Linking SPARC power exhaust constraints with the Separatrix Operating Space through SOLPS-ITER modelling and experiments

Recent progress in describing the H-mode operational space and access to small-ELM regimes via the separatrix operating space (SepOS) framework highlights potential pathways towards viable integrated scenarios in SPARC. In this work we connect the main SepOS parameters (upstream T_e,sep, n_e,sep, α_t) to power exhaust (PE) constraints (target parameters T_e,t ,n_e,t, Ne concentration c_Ne) by developing a reduced dimensionality framework (i.e., the PE-constrained SepOS) through the interpretation of SPARC SOLPS-ITER simulation datasets.

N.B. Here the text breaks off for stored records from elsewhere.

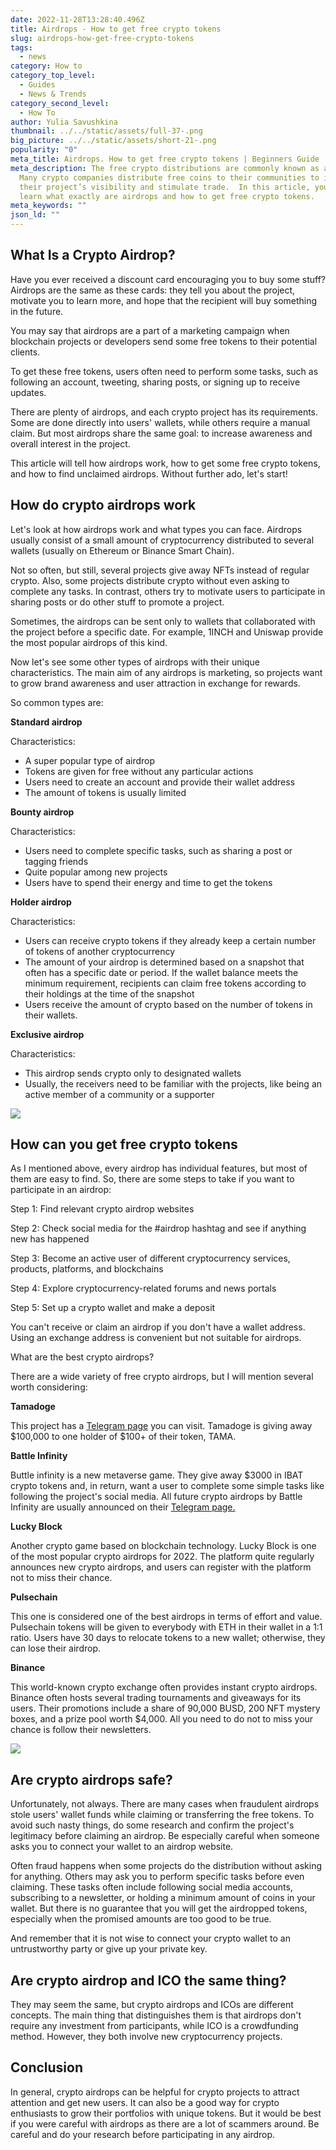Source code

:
 ```yaml
---
date: 2022-11-28T13:28:40.496Z
title: Airdrops - How to get free crypto tokens
slug: airdrops-how-get-free-crypto-tokens
tags:
  - news
category: How to
category_top_level:
  - Guides
  - News & Trends
category_second_level:
  - How To
author: Yulia Savushkina
thumbnail: ../../static/assets/full-37-.png
big_picture: ../../static/assets/short-21-.png
popularity: "0"
meta_title: Airdrops. How to get free crypto tokens | Beginners Guide
meta_description: The free crypto distributions are commonly known as airdrops.
  Many crypto companies distribute free coins to their communities to increase
  their project’s visibility and stimulate trade.  In this article, you will
  learn what exactly are airdrops and how to get free crypto tokens.
meta_keywords: ""
json_ld: ""
---
```

## What Is a Crypto Airdrop?

Have you ever received a discount card encouraging you to buy some stuff? Airdrops are the same as these cards: they tell you about the project, motivate you to learn more, and hope that the recipient will buy something in the future. 

You may say that airdrops are a part of a marketing campaign when blockchain projects or developers send some free tokens to their potential clients. 

To get these free tokens, users often need to perform some tasks, such as following an account, tweeting, sharing posts, or signing up to receive updates. 

There are plenty of airdrops, and each crypto project has its requirements. Some are done directly into users' wallets, while others require a manual claim. But most airdrops share the same goal: to increase awareness and overall interest in the project. 

This article will tell how airdrops work, how to get some free crypto tokens, and how to find unclaimed airdrops. Without further ado, let's start!

## How do crypto airdrops work

Let's look at how airdrops work and what types you can face. Airdrops usually consist of a small amount of cryptocurrency distributed to several wallets (usually on Ethereum or Binance Smart Chain). 

Not so often, but still, several projects give away NFTs instead of regular crypto. Also, some projects distribute crypto without even asking to complete any tasks. In contrast, others try to motivate users to participate in sharing posts or do other stuff to promote a project. 

Sometimes, the airdrops can be sent only to wallets that collaborated with the project before a specific date. For example, 1INCH and Uniswap provide the most popular airdrops of this kind. 

Now let's see some other types of airdrops with their unique characteristics. The main aim of any airdrops is marketing, so projects want to grow brand awareness and user attraction in exchange for rewards. 

So common types are: 

**Standard airdrop**

Characteristics: 

* A super popular type of airdrop
* Tokens are given for free without any particular actions
* Users need to create an account and provide their wallet address
* The amount of tokens is usually limited  

**Bounty airdrop**

Characteristics: 

* Users need to complete specific tasks, such as sharing a post or tagging friends 
* Quite popular among new projects 
* Users have to spend their energy and time to get the tokens

**Holder airdrop**

Characteristics:

* Users can receive crypto tokens if they already keep a certain number of tokens of another cryptocurrency
* The amount of your airdrop is determined based on a snapshot that often has a specific date or period. If the wallet balance meets the minimum requirement, recipients can claim free tokens according to their holdings at the time of the snapshot
* Users receive the amount of crypto based on the number of tokens in their wallets. 

**Exclusive airdrop** 

Characteristics: 

* This airdrop sends crypto only to designated wallets
* Usually, the receivers need to be familiar with the projects, like being an active member of a community or a supporter 

![](../../static/assets/full-39-.png)

## How can you get free crypto tokens

As I mentioned above, every airdrop has individual features, but most of them are easy to find. So, there are some steps to take if you want to participate in an airdrop:  

Step 1: Find relevant crypto airdrop websites

Step 2: Check social media for the #airdrop hashtag and see if anything new has happened

Step 3: Become an active user of different cryptocurrency services, products, platforms, and blockchains

Step 4: Explore cryptocurrency-related forums and news portals 

Step 5: Set up a crypto wallet and make a deposit

You can't receive or claim an airdrop if you don't have a wallet address. Using an exchange address is convenient but not suitable for airdrops. 

What are the best crypto airdrops? 

There are a wide variety of free crypto airdrops, but I will mention several worth considering: 

**Tamadoge** 

This project has a [Telegram page](https://t.me/TamadogeOfficial) you can visit. Tamadoge is giving away $100,000 to one holder of $100+ of their token, TAMA.

**Battle Infinity** 

Buttle infinity is a new metaverse game. They give away $3000 in IBAT crypto tokens and, in return, want a user to complete some simple tasks like following the project's social media. All future crypto airdrops by Battle Infinity are usually announced on their [Telegram page.](https://t.me/battleinfinity)

**Lucky Block**

Another crypto game based on blockchain technology. Lucky Block is one of the most popular crypto airdrops for 2022. The platform quite regularly announces new crypto airdrops, and users can register with the platform not to miss their chance. 

**Pulsechain** 

This one is considered one of the best airdrops in terms of effort and value. Pulsechain tokens will be given to everybody with ETH in their wallet in a 1:1 ratio. Users have 30 days to relocate tokens to a new wallet; otherwise, they can lose their airdrop.  

**Binance** 

This world-known crypto exchange often provides instant crypto airdrops. Binance often hosts several trading tournaments and giveaways for its users. Their promotions include a share of 90,000 BUSD, 200 NFT mystery boxes, and a prize pool worth $4,000. All you need to do not to miss your chance is follow their newsletters.

![](../../static/assets/full-38-.png)

## Are crypto airdrops safe?

Unfortunately, not always. There are many cases when fraudulent airdrops stole users' wallet funds while claiming or transferring the free tokens. To avoid such nasty things, do some research and confirm the project's legitimacy before claiming an airdrop. Be especially careful when someone asks you to connect your wallet to an airdrop website.

Often fraud happens when some projects do the distribution without asking for anything. Others may ask you to perform specific tasks before even claiming. These tasks often include following social media accounts, subscribing to a newsletter, or holding a minimum amount of coins in your wallet. But there is no guarantee that you will get the airdropped tokens, especially when the promised amounts are too good to be true. 

And remember that it is not wise to connect your crypto wallet to an untrustworthy party or give up your private key.

## Are crypto airdrop and ICO the same thing?

They may seem the same, but crypto airdrops and ICOs are different concepts. The main thing that distinguishes them is that airdrops don't require any investment from participants, while ICO is a crowdfunding method. However, they both involve new cryptocurrency projects.

## Conclusion 

In general, crypto airdrops can be helpful for crypto projects to attract attention and get new users. It can also be a good way for crypto enthusiasts to grow their portfolios with unique tokens. But it would be best if you were careful with airdrops as there are a lot of scammers around. Be careful and do your research before participating in any airdrop.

We frame the dissipative divertor properties in terms of the strong dependence of volumetric divertor momentum and power losses and the ion-electron temperature ratios on T_e,t, while capturing empirically informed estimates of the power width λ_q. Through the T_e,t mappings we identify self-similar ‘dissipation pathways’ in density and Ne seeding parameter space and describe normalizations over input power and cross-field transport that quantitatively link divertor dissipation to upstream SepOS trends. The significant reduction in n_e,sep along strongly Ne seeded dissipation pathways is in good agreement with observations from JET-ILW. The rise in Z_eff largely balances the n_e,sep reduction with moderate overall impact on α_t ∝ n_e,sepZ_eff/T_e,sep². The PE-constrained SepOS framework offers valuable insights for informing SPARC operations and motivates further validation studies on existing machines in high f_rad, partially detached conditions.